Mac Margolis, colunista do ESTADO, correspondente da "NEWSWEEK" no Brasil e editor do site WWW.BRAZILINFOCUS.COM, escreve que ‘O CHAVISMO PERDE A CABEÇA.
Hugo Chávez não está bem. Não me refiro ao câncer que ele e seus aliados tentaram esconder. Tampouco à luta de poder deflagrada pela perspectiva de sua eventual incapacidade. Seu problema agora é de ordem existencial e ameaça a pedra fundamental ideológica na qual ele ergueu sua revolução bolivariana e passou a vendê-la ao mundo.
É que Chávez acaba de receber um puxão de orelha de Noam Chomsky.

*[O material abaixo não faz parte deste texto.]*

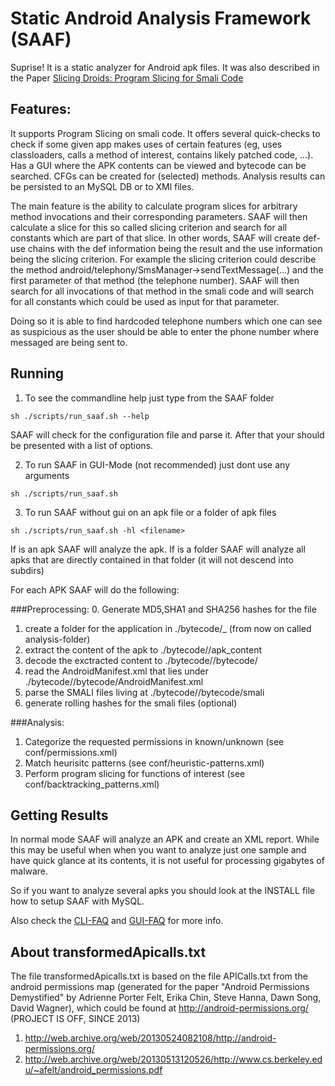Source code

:# Static Android Analysis Framework (SAAF)

Suprise! It is a static analyzer for Android apk files. It was also described in the Paper [Slicing Droids: Program Slicing for Smali Code](http://www.ei.ruhr-uni-bochum.de/media/emma/veroeffentlichungen/2013/11/12/slicing_droids_sac13.pdf)

## Features:

It supports Program Slicing on smali code.
It offers several quick-checks to check if some given app makes uses of certain features (eg, uses classloaders, calls a method of interest, contains likely patched code, ...).
Has a GUI where the APK contents can be viewed and bytecode can be searched.
CFGs can be created for (selected) methods.
Analysis results can be persisted to an MySQL DB or to XMl files.

The main feature is the ability to calculate program slices for arbitrary method invocations and their corresponding parameters. 
SAAF will then calculate a slice for this so called slicing criterion and search for all constants which are part of that slice. 
In other words, SAAF will create def-use chains with the def information being the result and the use information being the slicing criterion.
For example the slicing criterion could describe the method android/telephony/SmsManager->sendTextMessage(...) and the first parameter 
of that method (the telephone number). SAAF will then search for all invocations of that method in the smali code and will search for all constants 
which could be used as input for that parameter. 

Doing so it is able to find hardcoded telephone numbers which one can see as suspicious as the user should be able to enter the phone number where 
messaged are being sent to.

## Running ##

1. To see the commandline help just type from the SAAF folder
```
sh ./scripts/run_saaf.sh --help
```
SAAF will check for the configuration file and parse it. After that your should be presented with a list of options.


2. To run SAAF in GUI-Mode (not recommended) just dont use any arguments
```
sh ./scripts/run_saaf.sh 
```
3. To run SAAF without gui on an apk file or a folder of apk files
```
sh ./scripts/run_saaf.sh -hl <filename>
```
If <filename> is an apk SAAF will analyze the apk.
If <filename> is a folder SAAF will analyze all apks that are directly contained in that folder (it will not descend into subdirs)

For each APK SAAF will do the following:

###Preprocessing:
0. Generate MD5,SHA1 and SHA256 hashes for the file
1. create a folder for the application in ./bytecode/<nameofapk>_<hashofapk> (from now on called analysis-folder)
2. extract the content of the apk to ./bytecode/<analysis-folder>/apk_content
3. decode the exctracted content to ./bytecode/<analysis-folder>/bytecode/
4. read the AndroidManifest.xml that lies under ./bytecode/<analysis-folder>/bytecode/AndroidManifest.xml
5. parse the SMALI files living at ./bytecode/<analysis-folder>/bytecode/smali
6. generate rolling hashes for the smali files (optional)

###Analysis:
1. Categorize the requested permissions in known/unknown (see conf/permissions.xml)
2. Match heurisitc patterns (see conf/heuristic-patterns.xml)
3. Perform program slicing for functions of interest (see conf/backtracking_patterns.xml)

## Getting Results ##
In normal mode SAAF will analyze an APK and create an XML report.
While this may be useful when when you want to analyze just one sample and have quick glance at its contents,
it is not useful for processing gigabytes of malware.

So if you want to analyze several apks you should look at the INSTALL file how to setup SAAF with MySQL.

Also check the [CLI-FAQ](doc-manually/user/FAQ-CLI.txt) and [GUI-FAQ](doc-manually/user/FAQ-GUI.txt) for more info.


## About transformedApicalls.txt ##
The file transformedApicalls.txt is based on the file APICalls.txt from the android permissions map 
(generated for the paper "Android Permissions Demystified" by Adrienne Porter Felt, Erika Chin, Steve Hanna, Dawn Song, David Wagner), 
which could be found at http://android-permissions.org/ (PROJECT IS OFF, SINCE 2013)


1. http://web.archive.org/web/20130524082108/http://android-permissions.org/
2. http://web.archive.org/web/20130513120526/http://www.cs.berkeley.edu/~afelt/android_permissions.pdf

Em carta aberta, o renomado linguista americano fez duras críticas ao governo pelo tratamento desferido a Maria Lourdes Afiuni, magistrada venezuelana presa em 2009 e humilhada desde então.
A ofensa de Afiuni foi mandar soltar um banqueiro acusado de corrupção pela promotoria chavista. E, na cartilha bolivariana, indultar banqueiro ou empresário - isto é, aqueles que não se corromperam - é afagar o inimigo. O próprio Chávez colocou querosene na fogueira ao exigir, furioso, que a juíza fosse condenada a 30 anos de cadeia - pena máxima.
Afiuni passou mais de um ano no Instituto Nacional de Orientação Feminina, onde teria sofrido horrores, de ameaças de morte a tentativa de estupro. Hoje, em prisão domiciliar, está com a saúde fragilizada.
Chomsky denunciou o "tratamento degradante" que a juíza recebeu no cárcere e pressionou por sua libertação imediata.
Normalmente, o comandante nem pestanejaria. Mas o professor Chomsky não é um dissidente qualquer, senão o decano dos críticos do "imperialismo" americano e fiel defensor de regimes indefensáveis, entre eles o de Chávez. "Um mundo melhor está sendo construído", se entusiasmou ele em 2009, depois de uma excursão à Caracas de Chávez.
Ele foi um dos muitos intelectuais de gabarito internacional que assinaram a carta de repúdio ao Human Rights Watch que, em 2008, denunciou o que poucos duvidavam: o chavismo se apoia na sistemática perseguição da oposição, violação de direitos humanos, intimidação da imprensa e interferência no Judiciário.
Chávez correspondeu à gentileza, sugerindo que o presidente Barack Obama contemplasse Chomsky com a indicação para assumir a Embaixada Americana em Caracas. Chomsky continua admirador do homem forte venezuelano e ainda é condescendente com o silêncio de seus aliados intelectuais a respeito dos "ataques maldosos e implacáveis dos EUA e do Ocidente" contra a Venezuela de Chávez.
No entanto, a crítica contundente no caso Afiuni foi um duro recado de que a indulgência tem limite. Doente, com a economia enfraquecida e a violência em alta, Chávez não pode desprezar os amigos que ainda tem. Cuba, aliada fiel, está decadente e politicamente irrelevante.
Os novos líderes do continente elegeram o lulismo - e não o chavismo - como modelo de governo, entre eles o presidente eleito peruano, Ollanta Humala, ex-chavista de carteirinha. A Espanha está prestes a eleger um novo primeiro-ministro de direita, que já decretou o fim da condescendência de Madri com a esquerda latino-americana.
Chávez, porém, ainda tem jogo. Seu experimento bolivariano ocupa uma lacuna fundamental no imaginário do nosso tempo, o de reserva moral do minguante socialismo internacional. Anos atrás, o titular desse papel era Cuba, quando Fidel Castro esbanjava vigor e sua ilha ainda simbolizava a última barreira ao império ianque.
Lembro-me, nos anos 70, dos intrépidos colegas de faculdade que trocavam suas férias por uma passagem para Cuba, onde se juntariam às Brigadas Venceremos, cortando cana-de-açúcar para a revolução.
De lá para cá, Cuba perdeu seu charme e os turistas ideológicos. Hoje, seus órfãos estão encalhados na Venezuela. Destaque para Sean Penn, Benício del Toro, Oliver Stone e Danny Glover - a esquerda festiva de Hollywood, que viu no bolivarianismo a chance de pregar a revolução com a boina alheia. Noam Chomsky, cabeça pensante da turma, acaba de colocar um pé fora do barco, já há muito tempo sem rumo.